- _Exercise requirements_: Among the entries, which lines carry the string "Évolution"? Copy every one.

*** Dataset Section Begins ***

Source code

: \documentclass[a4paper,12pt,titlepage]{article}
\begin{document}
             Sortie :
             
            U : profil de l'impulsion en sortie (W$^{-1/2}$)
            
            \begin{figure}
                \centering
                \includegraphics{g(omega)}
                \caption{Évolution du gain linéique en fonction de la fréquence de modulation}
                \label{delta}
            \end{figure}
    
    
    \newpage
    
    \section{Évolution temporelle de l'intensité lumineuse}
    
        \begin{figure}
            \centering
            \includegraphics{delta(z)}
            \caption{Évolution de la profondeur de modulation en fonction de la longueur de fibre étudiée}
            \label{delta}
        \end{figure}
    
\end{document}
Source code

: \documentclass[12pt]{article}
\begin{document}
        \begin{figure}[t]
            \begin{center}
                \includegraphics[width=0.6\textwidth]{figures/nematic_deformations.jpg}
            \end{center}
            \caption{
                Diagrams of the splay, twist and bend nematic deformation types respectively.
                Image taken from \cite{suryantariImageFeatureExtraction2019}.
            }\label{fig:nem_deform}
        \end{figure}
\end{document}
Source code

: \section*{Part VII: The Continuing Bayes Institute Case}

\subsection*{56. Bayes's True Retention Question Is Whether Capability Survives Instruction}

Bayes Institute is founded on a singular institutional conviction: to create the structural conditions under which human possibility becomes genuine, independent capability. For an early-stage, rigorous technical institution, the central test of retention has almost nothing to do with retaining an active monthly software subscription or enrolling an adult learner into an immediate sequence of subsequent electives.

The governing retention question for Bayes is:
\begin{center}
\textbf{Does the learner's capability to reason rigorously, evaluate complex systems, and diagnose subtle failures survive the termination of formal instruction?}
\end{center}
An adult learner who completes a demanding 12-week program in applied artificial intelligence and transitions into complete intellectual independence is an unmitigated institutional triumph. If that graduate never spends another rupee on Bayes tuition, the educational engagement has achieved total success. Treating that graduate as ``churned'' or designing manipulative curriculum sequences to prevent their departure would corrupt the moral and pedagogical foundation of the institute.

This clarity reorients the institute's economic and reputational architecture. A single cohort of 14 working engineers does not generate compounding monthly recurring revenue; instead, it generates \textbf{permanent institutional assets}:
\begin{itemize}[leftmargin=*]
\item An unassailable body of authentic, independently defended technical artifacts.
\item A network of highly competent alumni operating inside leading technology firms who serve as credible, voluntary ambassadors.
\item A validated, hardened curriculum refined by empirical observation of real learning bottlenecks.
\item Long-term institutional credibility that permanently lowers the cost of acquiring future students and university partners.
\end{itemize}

*** Dataset Section Ends ***

- _Task response_:
                \caption{Évolution du gain linéique en fonction de la fréquence de modulation}
    \section{Évolution temporelle de l'intensité lumineuse}
            \caption{Évolution de la profondeur de modulation en fonction de la longueur de fibre étudiée}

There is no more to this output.